When it’s time to fix the planet’s core (with phasers!), Juliana’s current husband Pran suggests someone should double-check Data’s calculations.
Juliana mistakes Data’s relationship with Counselor Troi for something sexual, and snickers while telling a story about writing a special modesty subroutine to convince Data to wear clothes. Later, she attends Data’s violin concert, and asks to join him in tomorrow’s recital. She admires his paintings, one of which is Lal (his “daughter”), which leads to a discussion of the other androids Soong tried to create before Data. We learn that Juliana, who feared Data would turn out like his evil brother Lore, made Soong leave Data behind on Omicron Theta.
After this personal crisis, there’s a technobabble crisis that Juliana very capably solves with some fancy button-pushing.
Next, Juliana apologizes to Data for abandoning him, and we see the two playing their concert piece to cries of “bravo” from the audience.
When a poker-faced Data asks Dr. Crusher for access to Juliana’s medical records, Crusher is just as puzzled as we are. Data says he suspects Juliana is not what she says she is.
But before Crusher has time to investigate, Data is called away, and we visit the familiar cave set, where it’s time for the plot contrivance that leads to Data ordering Juliana to jump into a chasm; when she hits the ground, she loses consciousness — and her arm, which pops off cleanly.

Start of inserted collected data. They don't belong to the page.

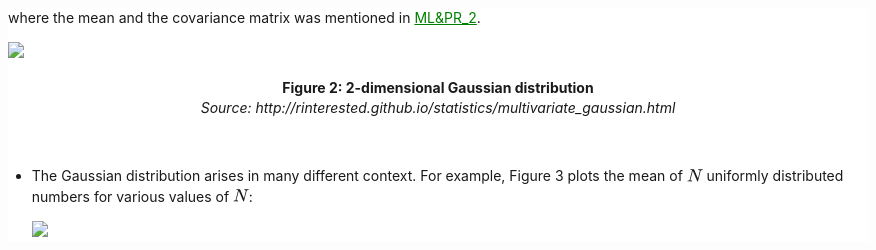 </use><use xlink:href="#E96-MJMAIN-3A3" x="3521" y="0"></use><g transform="translate(4243,0)"><use xlink:href="#E96-MJMAIN-7C" x="0" y="0"></use><g transform="translate(278,476)"><use transform="scale(0.707)" xlink:href="#E96-MJMAIN-31" x="0" y="0"></use><use transform="scale(0.707)" xlink:href="#E96-MJMAIN-2F" x="500" y="0"></use><use transform="scale(0.707)" xlink:href="#E96-MJMAIN-32" x="1000" y="0"></use></g></g></g></g></g><g transform="translate(11787,0)"><use xlink:href="#E96-MJMAIN-65"></use><use xlink:href="#E96-MJMAIN-78" x="444" y="0"></use><use xlink:href="#E96-MJMAIN-70" x="972" y="0"></use></g><g transform="translate(13482,0)"><use xlink:href="#E96-MJMAIN-7B" x="0" y="0"></use><use xlink:href="#E96-MJMAIN-2212" x="500" y="0"></use><g transform="translate(1278,0)"><g transform="translate(120,0)"><rect stroke="none" width="620" height="60" x="0" y="220"></rect><use xlink:href="#E96-MJMAIN-31" x="60" y="676"></use><use xlink:href="#E96-MJMAIN-32" x="60" y="-686"></use></g></g><use xlink:href="#E96-MJMAIN-28" x="2138" y="0"></use><use xlink:href="#E96-MJMAINB-78" x="2527" y="0"></use><use xlink:href="#E96-MJMAIN-2212" x="3356" y="0"></use><g transform="translate(4356,0)"><use xlink:href="#E96-MJMATHI-3BC" x="0" y="0"></use><use xlink:href="#E96-MJMAIN-20D7" x="564" y="1"></use></g><g transform="translate(4959,0)"><use xlink:href="#E96-MJMAIN-29" x="0" y="0"></use><use transform="scale(0.707)" xlink:href="#E96-MJMAIN-22A4" x="550" y="583"></use></g><g transform="translate(5998,0)"><use xlink:href="#E96-MJMAIN-3A3" x="0" y="0"></use><g transform="translate(722,412)"><use transform="scale(0.707)" xlink:href="#E96-MJMAIN-2212" x="0" y="0"></use><use transform="scale(0.707)" xlink:href="#E96-MJMAIN-31" x="778" y="0"></use></g></g><use xlink:href="#E96-MJMAIN-28" x="7724" y="0"></use><use xlink:href="#E96-MJMAINB-78" x="8113" y="0"></use><use xlink:href="#E96-MJMAIN-2212" x="8942" y="0"></use><g transform="translate(9942,0)"><use xlink:href="#E96-MJMATHI-3BC" x="0" y="0"></use><use xlink:href="#E96-MJMAIN-20D7" x="564" y="1"></use></g><use xlink:href="#E96-MJMAIN-29" x="10545" y="0"></use><use xlink:href="#E96-MJMAIN-7D" x="10934" y="0"></use></g></g></g></g></g></svg></span></div><script type="math/tex; mode=display" id="MathJax-Element-2">\mathcal{N}(\mathbf{x}|\vec\mu,\Sigma)=\frac{1}{(2\pi)^{D/2}|\Sigma|^{1/2}}\exp{\{-\frac{1}{2}(\mathbf{x}-\vec\mu)^\top\Sigma^{-1}(\mathbf{x}-\vec\mu)\}}\tag2</script></div></div>
<p>where the mean and the covariance matrix was mentioned in <a href='https://khoablog.github.io/2020/04/17/ml&pr-2' style='color:green'>ML&amp;PR_2</a>.</p>
</li>

</ul>
<p>
         <img src="https://raw.githubusercontent.com/khoatranrb/Img4Md/master/B/MLPR5/3.png">
    </p><center><b>Figure 2: 2-dimensional Gaussian distribution</b></center>
    <center><i>Source: http://rinterested.github.io/statistics/multivariate_gaussian.html</i></center>
<p></p>
<p>&nbsp;</p>
<ul>
<li><p>The Gaussian distribution arises in many different context. For example, Figure 3 plots the mean of <span class="MathJax_SVG" tabindex="-1" style="font-size: 100%; display: inline-block;"><svg xmlns:xlink="http://www.w3.org/1999/xlink" width="2.062ex" height="1.877ex" viewBox="0 -755.9 888 808.1" role="img" focusable="false" style="vertical-align: -0.121ex;"><defs><path stroke-width="0" id="E37-MJMATHI-4E" d="M234 637Q231 637 226 637Q201 637 196 638T191 649Q191 676 202 682Q204 683 299 683Q376 683 387 683T401 677Q612 181 616 168L670 381Q723 592 723 606Q723 633 659 637Q635 637 635 648Q635 650 637 660Q641 676 643 679T653 683Q656 683 684 682T767 680Q817 680 843 681T873 682Q888 682 888 672Q888 650 880 642Q878 637 858 637Q787 633 769 597L620 7Q618 0 599 0Q585 0 582 2Q579 5 453 305L326 604L261 344Q196 88 196 79Q201 46 268 46H278Q284 41 284 38T282 19Q278 6 272 0H259Q228 2 151 2Q123 2 100 2T63 2T46 1Q31 1 31 10Q31 14 34 26T39 40Q41 46 62 46Q130 49 150 85Q154 91 221 362L289 634Q287 635 234 637Z"></path></defs><g stroke="currentColor" fill="currentColor" stroke-width="0" transform="matrix(1 0 0 -1 0 0)"><use xlink:href="#E37-MJMATHI-4E" x="0" y="0"></use></g></svg></span><script type="math/tex">N</script> uniformly distributed numbers for various values of <span class="MathJax_SVG" tabindex="-1" style="font-size: 100%; display: inline-block;"><svg xmlns:xlink="http://www.w3.org/1999/xlink" width="2.062ex" height="1.877ex" viewBox="0 -755.9 888 808.1" role="img" focusable="false" style="vertical-align: -0.121ex;"><defs><path stroke-width="0" id="E37-MJMATHI-4E" d="M234 637Q231 637 226 637Q201 637 196 638T191 649Q191 676 202 682Q204 683 299 683Q376 683 387 683T401 677Q612 181 616 168L670 381Q723 592 723 606Q723 633 659 637Q635 637 635 648Q635 650 637 660Q641 676 643 679T653 683Q656 683 684 682T767 680Q817 680 843 681T873 682Q888 682 888 672Q888 650 880 642Q878 637 858 637Q787 633 769 597L620 7Q618 0 599 0Q585 0 582 2Q579 5 453 305L326 604L261 344Q196 88 196 79Q201 46 268 46H278Q284 41 284 38T282 19Q278 6 272 0H259Q228 2 151 2Q123 2 100 2T63 2T46 1Q31 1 31 10Q31 14 34 26T39 40Q41 46 62 46Q130 49 150 85Q154 91 221 362L289 634Q287 635 234 637Z"></path></defs><g stroke="currentColor" fill="currentColor" stroke-width="0" transform="matrix(1 0 0 -1 0 0)"><use xlink:href="#E37-MJMATHI-4E" x="0" y="0"></use></g></svg></span><script type="math/tex">N</script>:</p>
<p>
    <img src="https://raw.githubusercontent.com/khoatranrb/Img4Md/master/B/MLPR5/1.png">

Back on the Enterprise-D, we learn Data suspected Juliana was an android because of her advanced button-pushing skills, her overly perfect viola playing, and the fact that the algorithm that gives her eye-blinks the appearance of randomness is the same algorithm that Dr. Soong programmed into Data. Crusher reports that Juliana is perfectly designed to mimic humanity, complete with tear ducts and veins under her artificial skin. Inside Juliana, LaForge finds a chip with a holographic message from a young Dr. Soong (also played by Brent Spiner).

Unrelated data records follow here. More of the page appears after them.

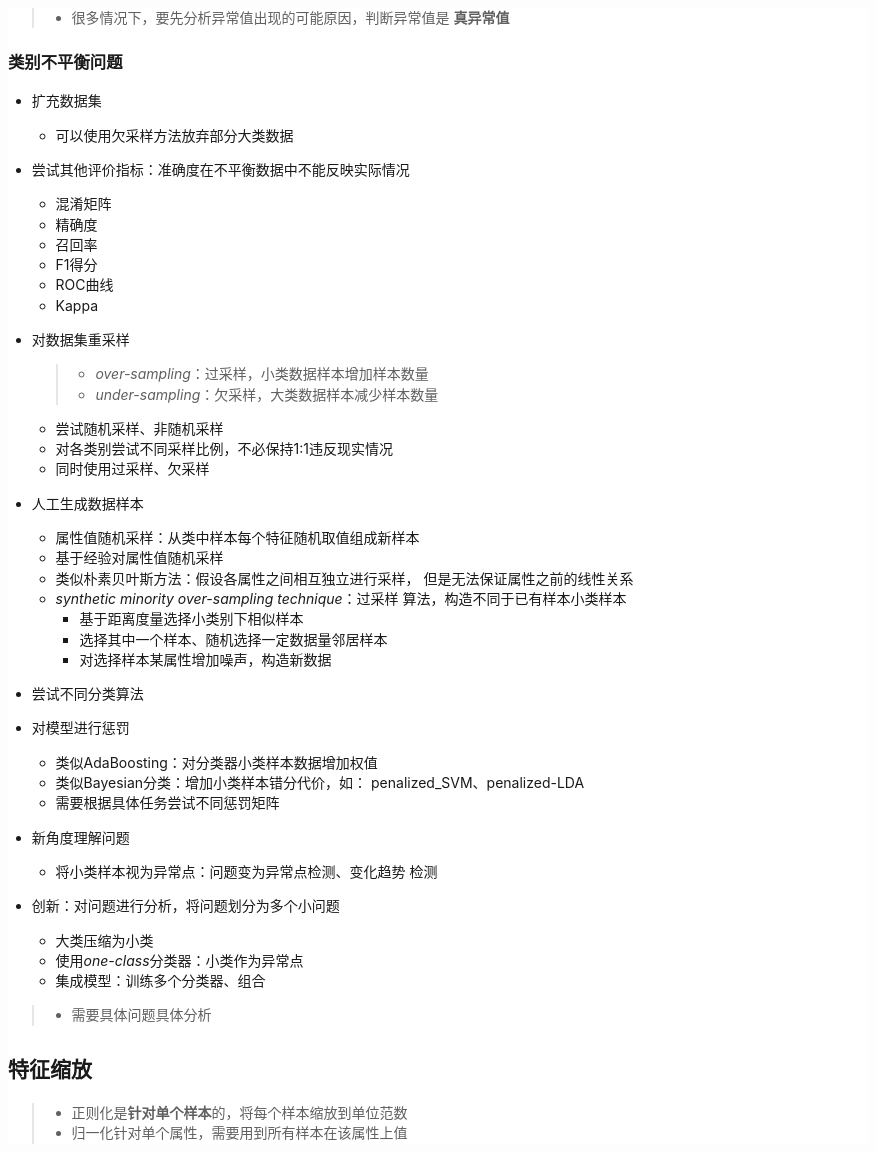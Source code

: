 > - 很多情况下，要先分析异常值出现的可能原因，判断异常值是
	**真异常值**

###	类别不平衡问题

-	扩充数据集
	-	可以使用欠采样方法放弃部分大类数据

-	尝试其他评价指标：准确度在不平衡数据中不能反映实际情况
	-	混淆矩阵
	-	精确度
	-	召回率
	-	F1得分
	-	ROC曲线
	-	Kappa

-	对数据集重采样

	> - *over-sampling*：过采样，小类数据样本增加样本数量
	> - *under-sampling*：欠采样，大类数据样本减少样本数量

	-	尝试随机采样、非随机采样
	-	对各类别尝试不同采样比例，不必保持1:1违反现实情况
	-	同时使用过采样、欠采样

-	人工生成数据样本
	-	属性值随机采样：从类中样本每个特征随机取值组成新样本
	-	基于经验对属性值随机采样
	-	类似朴素贝叶斯方法：假设各属性之间相互独立进行采样，
		但是无法保证属性之前的线性关系
	-	*synthetic minority over-sampling technique*：过采样
		算法，构造不同于已有样本小类样本
		-	基于距离度量选择小类别下相似样本
		-	选择其中一个样本、随机选择一定数据量邻居样本
		-	对选择样本某属性增加噪声，构造新数据
-	尝试不同分类算法
-	对模型进行惩罚
	-	类似AdaBoosting：对分类器小类样本数据增加权值
	-	类似Bayesian分类：增加小类样本错分代价，如：
		penalized_SVM、penalized-LDA
	-	需要根据具体任务尝试不同惩罚矩阵
-	新角度理解问题
	-	将小类样本视为异常点：问题变为异常点检测、变化趋势
		检测
-	创新：对问题进行分析，将问题划分为多个小问题
	-	大类压缩为小类
	-	使用*one-class*分类器：小类作为异常点
	-	集成模型：训练多个分类器、组合

> - 需要具体问题具体分析

##	特征缩放

> - 正则化是**针对单个样本**的，将每个样本缩放到单位范数
> - 归一化针对单个属性，需要用到所有样本在该属性上值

In the message, Soong explains that there was a real Juliana whom he married; she was injured in the attack by the Crystalline Entity, and though she lived long enough to reach Soong’s refuge, she slipped into a coma. Before she died, Soong transferred all her memories into an android body. She believes she is human; the Soong hologram pleads with Data to let her go on thinking that she is human.
While Crusher suggests it would be kinder for Juliana to learn the truth from Data, Troi notes that learning the truth would rob Juliana of the very thing Data has been seeking — humanity.
For an android who’s supposedly devoid of emotion, Data shows surprising compassion; he not only conceals the truth, he says she “broke a bone” (thus feeding the life-giving lie) and even further, passes along to Juliana with the kind words he heard from Dr. Soong’s recorded message.
While it was a challenge to accept the crisis in the smooth-floored cave set that was supposed to represent the phaser-generated pocket of magma, the story was worthwhile.